Information:
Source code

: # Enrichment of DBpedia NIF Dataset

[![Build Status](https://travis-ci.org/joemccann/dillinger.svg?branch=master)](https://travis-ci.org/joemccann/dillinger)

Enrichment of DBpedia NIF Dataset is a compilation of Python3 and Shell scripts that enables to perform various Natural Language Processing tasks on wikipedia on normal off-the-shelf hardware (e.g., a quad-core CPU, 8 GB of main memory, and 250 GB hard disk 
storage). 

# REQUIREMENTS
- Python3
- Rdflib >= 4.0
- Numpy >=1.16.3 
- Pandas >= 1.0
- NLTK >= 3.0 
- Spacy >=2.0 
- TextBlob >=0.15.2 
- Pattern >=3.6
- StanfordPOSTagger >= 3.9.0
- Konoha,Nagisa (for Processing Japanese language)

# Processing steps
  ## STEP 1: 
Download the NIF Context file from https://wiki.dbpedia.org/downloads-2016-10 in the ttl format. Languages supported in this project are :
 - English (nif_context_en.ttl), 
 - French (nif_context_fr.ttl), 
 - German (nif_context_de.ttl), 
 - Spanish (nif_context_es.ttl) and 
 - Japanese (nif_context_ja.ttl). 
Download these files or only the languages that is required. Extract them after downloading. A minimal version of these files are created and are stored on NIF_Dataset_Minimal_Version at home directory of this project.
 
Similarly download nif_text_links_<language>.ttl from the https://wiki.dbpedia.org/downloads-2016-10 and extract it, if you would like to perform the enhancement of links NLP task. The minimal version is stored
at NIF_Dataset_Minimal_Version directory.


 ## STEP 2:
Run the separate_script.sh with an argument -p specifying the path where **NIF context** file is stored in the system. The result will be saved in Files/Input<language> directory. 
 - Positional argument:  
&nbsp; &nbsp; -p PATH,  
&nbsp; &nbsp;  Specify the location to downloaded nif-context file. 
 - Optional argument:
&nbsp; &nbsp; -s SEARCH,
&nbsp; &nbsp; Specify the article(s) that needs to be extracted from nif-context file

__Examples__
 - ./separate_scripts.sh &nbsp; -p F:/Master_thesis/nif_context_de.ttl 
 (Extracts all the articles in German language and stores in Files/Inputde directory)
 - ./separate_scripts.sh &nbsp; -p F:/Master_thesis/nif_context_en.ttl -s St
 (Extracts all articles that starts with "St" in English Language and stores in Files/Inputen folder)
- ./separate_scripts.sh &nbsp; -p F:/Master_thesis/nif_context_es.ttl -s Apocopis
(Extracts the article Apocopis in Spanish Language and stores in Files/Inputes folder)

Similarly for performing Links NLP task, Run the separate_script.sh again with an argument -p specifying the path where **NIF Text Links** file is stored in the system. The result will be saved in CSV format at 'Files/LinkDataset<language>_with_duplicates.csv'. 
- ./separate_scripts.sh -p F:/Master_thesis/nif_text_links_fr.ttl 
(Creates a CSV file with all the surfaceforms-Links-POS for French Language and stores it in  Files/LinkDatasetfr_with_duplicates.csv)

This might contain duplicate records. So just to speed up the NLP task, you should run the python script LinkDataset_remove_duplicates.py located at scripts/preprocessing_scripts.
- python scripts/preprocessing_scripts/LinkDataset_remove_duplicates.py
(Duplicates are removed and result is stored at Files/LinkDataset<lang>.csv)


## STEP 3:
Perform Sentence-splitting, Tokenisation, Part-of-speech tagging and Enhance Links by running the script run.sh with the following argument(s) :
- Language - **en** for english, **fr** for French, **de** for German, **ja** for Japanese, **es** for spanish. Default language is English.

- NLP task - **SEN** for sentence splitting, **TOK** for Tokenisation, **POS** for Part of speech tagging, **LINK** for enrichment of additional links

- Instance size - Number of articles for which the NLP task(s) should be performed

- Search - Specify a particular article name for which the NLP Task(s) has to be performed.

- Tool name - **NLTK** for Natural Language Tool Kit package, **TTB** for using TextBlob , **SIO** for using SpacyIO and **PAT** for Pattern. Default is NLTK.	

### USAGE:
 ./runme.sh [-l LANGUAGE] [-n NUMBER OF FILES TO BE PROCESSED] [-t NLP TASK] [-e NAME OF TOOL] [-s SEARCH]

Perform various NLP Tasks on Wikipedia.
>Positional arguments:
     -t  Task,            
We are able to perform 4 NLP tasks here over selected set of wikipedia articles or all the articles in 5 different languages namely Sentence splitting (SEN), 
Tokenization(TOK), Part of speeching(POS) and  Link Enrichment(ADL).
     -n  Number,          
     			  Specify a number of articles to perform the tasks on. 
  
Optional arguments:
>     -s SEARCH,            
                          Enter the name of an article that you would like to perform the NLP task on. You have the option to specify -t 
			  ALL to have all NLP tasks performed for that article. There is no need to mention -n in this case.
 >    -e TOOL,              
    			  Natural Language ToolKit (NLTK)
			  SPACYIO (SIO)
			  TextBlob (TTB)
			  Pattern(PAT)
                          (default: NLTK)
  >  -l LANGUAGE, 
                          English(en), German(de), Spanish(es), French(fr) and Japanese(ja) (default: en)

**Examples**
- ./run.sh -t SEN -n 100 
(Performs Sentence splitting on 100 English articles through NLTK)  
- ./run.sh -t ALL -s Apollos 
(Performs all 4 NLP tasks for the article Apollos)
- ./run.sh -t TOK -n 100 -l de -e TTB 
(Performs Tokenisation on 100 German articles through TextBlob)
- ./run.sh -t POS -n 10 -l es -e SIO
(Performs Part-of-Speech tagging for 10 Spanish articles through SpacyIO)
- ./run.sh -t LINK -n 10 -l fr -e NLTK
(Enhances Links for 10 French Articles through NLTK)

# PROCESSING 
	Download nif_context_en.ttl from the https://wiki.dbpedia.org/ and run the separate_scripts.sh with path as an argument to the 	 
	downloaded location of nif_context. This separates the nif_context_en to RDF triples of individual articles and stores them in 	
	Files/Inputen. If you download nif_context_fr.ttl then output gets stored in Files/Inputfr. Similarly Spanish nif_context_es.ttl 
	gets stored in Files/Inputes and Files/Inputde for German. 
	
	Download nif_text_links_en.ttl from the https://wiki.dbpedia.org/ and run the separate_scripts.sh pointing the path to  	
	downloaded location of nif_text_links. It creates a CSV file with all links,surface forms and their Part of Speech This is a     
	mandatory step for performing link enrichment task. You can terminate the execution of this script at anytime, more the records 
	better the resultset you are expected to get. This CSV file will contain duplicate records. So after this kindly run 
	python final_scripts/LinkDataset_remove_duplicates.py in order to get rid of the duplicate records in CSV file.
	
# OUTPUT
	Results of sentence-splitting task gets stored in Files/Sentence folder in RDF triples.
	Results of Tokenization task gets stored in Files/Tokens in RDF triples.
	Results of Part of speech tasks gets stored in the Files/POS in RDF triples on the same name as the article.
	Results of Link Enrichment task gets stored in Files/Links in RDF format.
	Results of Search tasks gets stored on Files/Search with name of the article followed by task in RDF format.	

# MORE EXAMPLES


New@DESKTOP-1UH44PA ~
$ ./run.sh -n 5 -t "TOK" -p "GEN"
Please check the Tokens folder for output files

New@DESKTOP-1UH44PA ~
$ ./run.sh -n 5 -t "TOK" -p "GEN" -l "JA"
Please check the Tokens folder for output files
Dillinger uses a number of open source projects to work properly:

Task description: Return each full line of the entries that contains the word "Tokenisation".

Solution to this exercise:
Perform Sentence-splitting, Tokenisation, Part-of-speech tagging and Enhance Links by running the script run.sh with the following argument(s) :
- NLP task - **SEN** for sentence splitting, **TOK** for Tokenisation, **POS** for Part of speech tagging, **LINK** for enrichment of additional links
(Performs Tokenisation on 100 German articles through TextBlob)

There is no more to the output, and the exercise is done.